** Dataset records follows **

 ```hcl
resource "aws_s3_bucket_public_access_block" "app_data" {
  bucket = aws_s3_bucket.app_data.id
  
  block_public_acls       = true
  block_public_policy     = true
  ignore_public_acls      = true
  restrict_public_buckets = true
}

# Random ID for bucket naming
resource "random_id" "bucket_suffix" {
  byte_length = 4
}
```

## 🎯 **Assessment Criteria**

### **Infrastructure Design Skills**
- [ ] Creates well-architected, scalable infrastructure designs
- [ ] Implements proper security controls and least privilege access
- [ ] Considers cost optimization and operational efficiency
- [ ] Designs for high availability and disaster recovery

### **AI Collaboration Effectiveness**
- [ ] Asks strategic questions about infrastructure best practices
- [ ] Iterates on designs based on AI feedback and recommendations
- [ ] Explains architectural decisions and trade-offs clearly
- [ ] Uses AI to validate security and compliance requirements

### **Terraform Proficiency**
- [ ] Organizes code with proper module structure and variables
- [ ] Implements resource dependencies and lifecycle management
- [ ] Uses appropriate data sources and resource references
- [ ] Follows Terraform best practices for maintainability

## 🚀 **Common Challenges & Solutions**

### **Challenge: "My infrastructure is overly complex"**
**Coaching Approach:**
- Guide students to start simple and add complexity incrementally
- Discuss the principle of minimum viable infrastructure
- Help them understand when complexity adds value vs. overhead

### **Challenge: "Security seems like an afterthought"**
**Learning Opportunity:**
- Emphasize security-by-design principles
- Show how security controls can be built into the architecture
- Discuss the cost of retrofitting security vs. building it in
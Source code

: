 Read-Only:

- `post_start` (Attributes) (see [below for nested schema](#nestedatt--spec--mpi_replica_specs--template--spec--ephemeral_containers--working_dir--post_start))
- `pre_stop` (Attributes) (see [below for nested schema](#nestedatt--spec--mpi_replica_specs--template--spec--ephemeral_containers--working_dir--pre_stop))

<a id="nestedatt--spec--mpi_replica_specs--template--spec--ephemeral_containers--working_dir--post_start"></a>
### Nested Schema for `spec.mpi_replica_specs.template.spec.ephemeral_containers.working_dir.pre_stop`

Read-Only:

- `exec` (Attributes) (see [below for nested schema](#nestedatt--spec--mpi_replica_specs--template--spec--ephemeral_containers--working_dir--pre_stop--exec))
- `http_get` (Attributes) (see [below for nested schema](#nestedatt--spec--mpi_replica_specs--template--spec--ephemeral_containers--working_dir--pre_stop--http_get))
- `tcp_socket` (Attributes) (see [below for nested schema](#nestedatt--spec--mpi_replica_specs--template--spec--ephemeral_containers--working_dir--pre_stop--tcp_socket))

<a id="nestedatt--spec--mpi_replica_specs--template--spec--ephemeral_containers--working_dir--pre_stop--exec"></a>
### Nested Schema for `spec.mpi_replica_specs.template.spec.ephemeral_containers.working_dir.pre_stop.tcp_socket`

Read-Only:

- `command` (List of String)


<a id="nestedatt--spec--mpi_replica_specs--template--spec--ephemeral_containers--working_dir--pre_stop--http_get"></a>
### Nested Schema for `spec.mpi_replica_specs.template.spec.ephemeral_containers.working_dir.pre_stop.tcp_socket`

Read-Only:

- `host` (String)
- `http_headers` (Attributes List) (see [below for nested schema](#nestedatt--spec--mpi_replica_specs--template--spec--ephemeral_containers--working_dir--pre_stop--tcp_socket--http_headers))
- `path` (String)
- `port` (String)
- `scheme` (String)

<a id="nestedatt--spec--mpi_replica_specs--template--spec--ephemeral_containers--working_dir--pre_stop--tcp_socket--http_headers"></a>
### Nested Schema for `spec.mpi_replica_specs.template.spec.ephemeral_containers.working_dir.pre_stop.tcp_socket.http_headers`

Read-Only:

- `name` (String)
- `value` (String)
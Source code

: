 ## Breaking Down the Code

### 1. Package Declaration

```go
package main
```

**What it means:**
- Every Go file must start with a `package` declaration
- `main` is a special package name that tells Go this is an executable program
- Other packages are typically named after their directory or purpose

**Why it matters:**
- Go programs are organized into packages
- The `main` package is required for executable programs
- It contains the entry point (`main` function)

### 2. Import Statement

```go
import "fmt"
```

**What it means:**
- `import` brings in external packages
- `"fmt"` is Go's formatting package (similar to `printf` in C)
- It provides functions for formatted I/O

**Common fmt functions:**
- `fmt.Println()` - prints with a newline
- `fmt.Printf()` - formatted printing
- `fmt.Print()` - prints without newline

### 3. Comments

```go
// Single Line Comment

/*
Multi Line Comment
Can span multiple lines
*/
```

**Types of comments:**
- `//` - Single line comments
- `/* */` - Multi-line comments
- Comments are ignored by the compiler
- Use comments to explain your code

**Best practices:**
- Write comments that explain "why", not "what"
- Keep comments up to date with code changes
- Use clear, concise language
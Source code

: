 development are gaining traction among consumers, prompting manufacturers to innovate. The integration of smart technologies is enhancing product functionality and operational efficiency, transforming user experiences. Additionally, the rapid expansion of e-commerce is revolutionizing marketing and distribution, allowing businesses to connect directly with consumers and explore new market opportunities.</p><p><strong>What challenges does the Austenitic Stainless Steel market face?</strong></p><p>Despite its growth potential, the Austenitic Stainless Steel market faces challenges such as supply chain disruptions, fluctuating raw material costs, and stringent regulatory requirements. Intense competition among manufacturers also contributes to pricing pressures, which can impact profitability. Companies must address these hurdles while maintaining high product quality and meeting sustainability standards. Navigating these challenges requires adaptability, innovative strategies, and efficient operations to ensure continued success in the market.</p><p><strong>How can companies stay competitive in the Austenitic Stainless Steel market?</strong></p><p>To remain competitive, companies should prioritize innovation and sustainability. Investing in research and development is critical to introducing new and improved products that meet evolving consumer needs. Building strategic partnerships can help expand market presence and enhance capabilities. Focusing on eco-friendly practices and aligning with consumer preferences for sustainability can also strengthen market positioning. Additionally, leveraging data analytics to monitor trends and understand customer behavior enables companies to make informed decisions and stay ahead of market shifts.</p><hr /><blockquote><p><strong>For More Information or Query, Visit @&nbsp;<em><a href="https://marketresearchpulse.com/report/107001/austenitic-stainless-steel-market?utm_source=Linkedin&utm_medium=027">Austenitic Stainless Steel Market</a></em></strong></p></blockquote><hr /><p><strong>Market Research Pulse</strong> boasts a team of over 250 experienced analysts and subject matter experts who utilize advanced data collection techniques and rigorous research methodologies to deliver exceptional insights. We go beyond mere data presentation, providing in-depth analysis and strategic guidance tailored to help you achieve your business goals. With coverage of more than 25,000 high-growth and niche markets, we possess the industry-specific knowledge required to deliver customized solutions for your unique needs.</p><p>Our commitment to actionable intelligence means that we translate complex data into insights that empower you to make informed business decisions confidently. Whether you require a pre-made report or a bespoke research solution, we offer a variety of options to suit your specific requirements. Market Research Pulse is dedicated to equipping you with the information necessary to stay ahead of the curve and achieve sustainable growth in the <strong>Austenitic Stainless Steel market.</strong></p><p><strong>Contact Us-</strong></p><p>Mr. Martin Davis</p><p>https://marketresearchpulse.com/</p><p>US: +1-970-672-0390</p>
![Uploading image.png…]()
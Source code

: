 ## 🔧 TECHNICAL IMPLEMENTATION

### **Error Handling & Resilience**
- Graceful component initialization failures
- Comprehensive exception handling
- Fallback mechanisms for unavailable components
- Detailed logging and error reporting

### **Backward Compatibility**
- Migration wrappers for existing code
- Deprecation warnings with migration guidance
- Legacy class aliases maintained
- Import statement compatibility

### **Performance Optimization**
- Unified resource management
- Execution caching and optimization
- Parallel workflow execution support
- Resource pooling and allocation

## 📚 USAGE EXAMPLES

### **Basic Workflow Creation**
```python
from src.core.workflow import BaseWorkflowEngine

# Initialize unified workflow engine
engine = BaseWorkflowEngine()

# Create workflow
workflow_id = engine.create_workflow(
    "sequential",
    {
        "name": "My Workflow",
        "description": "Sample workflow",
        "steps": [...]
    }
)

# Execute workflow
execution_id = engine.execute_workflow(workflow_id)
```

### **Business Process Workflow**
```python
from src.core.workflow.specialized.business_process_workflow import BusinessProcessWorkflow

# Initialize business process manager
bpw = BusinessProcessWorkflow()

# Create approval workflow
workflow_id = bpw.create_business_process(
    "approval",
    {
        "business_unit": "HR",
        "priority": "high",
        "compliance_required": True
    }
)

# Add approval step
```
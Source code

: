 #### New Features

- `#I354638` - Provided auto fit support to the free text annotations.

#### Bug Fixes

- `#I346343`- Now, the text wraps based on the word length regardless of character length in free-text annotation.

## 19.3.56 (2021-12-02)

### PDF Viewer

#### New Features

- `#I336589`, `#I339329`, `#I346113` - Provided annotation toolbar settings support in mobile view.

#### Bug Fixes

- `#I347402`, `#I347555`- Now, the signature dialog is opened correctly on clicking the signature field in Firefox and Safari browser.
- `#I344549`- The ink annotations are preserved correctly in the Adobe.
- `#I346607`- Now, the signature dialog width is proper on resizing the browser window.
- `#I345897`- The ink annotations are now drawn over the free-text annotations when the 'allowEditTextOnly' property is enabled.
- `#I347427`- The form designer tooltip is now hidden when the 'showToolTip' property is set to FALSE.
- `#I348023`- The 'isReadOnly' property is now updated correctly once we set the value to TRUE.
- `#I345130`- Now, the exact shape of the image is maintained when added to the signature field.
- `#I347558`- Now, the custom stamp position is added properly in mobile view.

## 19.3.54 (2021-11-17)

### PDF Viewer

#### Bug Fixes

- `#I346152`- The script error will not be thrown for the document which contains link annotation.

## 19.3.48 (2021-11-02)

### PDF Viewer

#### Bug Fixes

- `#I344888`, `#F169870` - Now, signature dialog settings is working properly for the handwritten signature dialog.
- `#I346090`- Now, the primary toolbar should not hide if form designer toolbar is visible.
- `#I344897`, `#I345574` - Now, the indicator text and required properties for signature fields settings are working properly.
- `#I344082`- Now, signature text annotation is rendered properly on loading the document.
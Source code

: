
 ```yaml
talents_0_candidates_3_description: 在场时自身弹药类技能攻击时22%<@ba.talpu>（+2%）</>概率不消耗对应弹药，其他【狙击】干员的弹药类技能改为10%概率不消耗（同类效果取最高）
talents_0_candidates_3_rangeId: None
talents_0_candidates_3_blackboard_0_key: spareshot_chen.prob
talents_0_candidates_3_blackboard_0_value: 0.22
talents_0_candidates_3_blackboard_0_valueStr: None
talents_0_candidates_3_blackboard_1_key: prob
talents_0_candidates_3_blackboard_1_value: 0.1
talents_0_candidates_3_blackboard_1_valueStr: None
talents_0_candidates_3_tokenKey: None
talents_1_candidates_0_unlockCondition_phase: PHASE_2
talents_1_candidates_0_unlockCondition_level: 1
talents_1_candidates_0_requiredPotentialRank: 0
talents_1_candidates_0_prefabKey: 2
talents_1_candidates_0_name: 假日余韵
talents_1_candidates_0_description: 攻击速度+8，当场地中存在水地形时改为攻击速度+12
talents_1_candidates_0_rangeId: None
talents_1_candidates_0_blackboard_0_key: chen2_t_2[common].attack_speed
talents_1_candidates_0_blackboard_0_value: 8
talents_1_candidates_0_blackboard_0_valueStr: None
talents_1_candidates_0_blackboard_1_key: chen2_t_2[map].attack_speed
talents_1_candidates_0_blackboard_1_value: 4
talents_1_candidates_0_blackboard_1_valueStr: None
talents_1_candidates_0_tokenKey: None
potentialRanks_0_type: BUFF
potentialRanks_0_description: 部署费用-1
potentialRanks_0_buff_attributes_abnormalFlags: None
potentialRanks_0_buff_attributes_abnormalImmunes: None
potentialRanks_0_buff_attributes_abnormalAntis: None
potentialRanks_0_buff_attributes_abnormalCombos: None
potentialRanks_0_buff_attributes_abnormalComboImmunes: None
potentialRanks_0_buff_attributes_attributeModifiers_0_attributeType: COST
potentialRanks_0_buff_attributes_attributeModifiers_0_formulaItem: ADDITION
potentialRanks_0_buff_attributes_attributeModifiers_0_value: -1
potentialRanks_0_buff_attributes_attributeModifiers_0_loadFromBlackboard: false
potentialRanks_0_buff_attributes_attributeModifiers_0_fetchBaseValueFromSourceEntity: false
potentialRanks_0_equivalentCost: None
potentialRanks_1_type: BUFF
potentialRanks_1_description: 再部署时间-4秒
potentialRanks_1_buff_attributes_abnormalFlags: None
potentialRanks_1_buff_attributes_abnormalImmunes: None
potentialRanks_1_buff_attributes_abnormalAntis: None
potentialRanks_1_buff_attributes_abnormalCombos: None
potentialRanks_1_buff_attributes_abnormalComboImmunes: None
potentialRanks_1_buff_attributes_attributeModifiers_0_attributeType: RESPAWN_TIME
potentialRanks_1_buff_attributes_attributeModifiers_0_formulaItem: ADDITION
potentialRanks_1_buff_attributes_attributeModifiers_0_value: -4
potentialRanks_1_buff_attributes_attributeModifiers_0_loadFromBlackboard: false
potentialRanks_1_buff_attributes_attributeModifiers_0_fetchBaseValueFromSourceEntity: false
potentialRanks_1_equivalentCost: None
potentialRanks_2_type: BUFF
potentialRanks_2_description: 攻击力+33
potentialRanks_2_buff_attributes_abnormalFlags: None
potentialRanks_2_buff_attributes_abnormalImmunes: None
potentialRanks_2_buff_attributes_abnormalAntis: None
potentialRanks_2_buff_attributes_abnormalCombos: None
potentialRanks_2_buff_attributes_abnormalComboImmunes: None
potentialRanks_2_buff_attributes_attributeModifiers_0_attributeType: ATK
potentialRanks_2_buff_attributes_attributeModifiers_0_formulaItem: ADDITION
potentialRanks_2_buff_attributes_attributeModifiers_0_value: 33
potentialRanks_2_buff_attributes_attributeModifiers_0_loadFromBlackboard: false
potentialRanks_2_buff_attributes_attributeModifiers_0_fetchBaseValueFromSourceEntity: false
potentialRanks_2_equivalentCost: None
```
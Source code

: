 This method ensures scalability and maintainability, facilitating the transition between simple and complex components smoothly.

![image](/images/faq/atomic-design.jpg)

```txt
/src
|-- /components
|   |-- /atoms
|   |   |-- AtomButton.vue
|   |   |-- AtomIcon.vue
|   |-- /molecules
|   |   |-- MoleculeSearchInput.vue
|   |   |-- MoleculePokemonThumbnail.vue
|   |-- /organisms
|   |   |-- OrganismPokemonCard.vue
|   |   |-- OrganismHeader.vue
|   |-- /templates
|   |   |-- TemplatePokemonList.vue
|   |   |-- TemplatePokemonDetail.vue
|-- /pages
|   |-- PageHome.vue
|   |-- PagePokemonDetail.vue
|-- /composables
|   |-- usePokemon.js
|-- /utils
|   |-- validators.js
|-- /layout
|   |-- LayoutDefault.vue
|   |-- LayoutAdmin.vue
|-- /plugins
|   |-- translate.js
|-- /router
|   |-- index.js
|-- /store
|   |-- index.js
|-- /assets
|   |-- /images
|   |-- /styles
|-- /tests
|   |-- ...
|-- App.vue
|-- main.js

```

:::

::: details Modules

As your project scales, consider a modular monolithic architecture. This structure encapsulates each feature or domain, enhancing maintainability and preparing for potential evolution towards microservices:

** End of Dataset records **

### What to do
Name the number of lines in the listing that contain the word "Implements", and only that number.

### Output of the exercise
2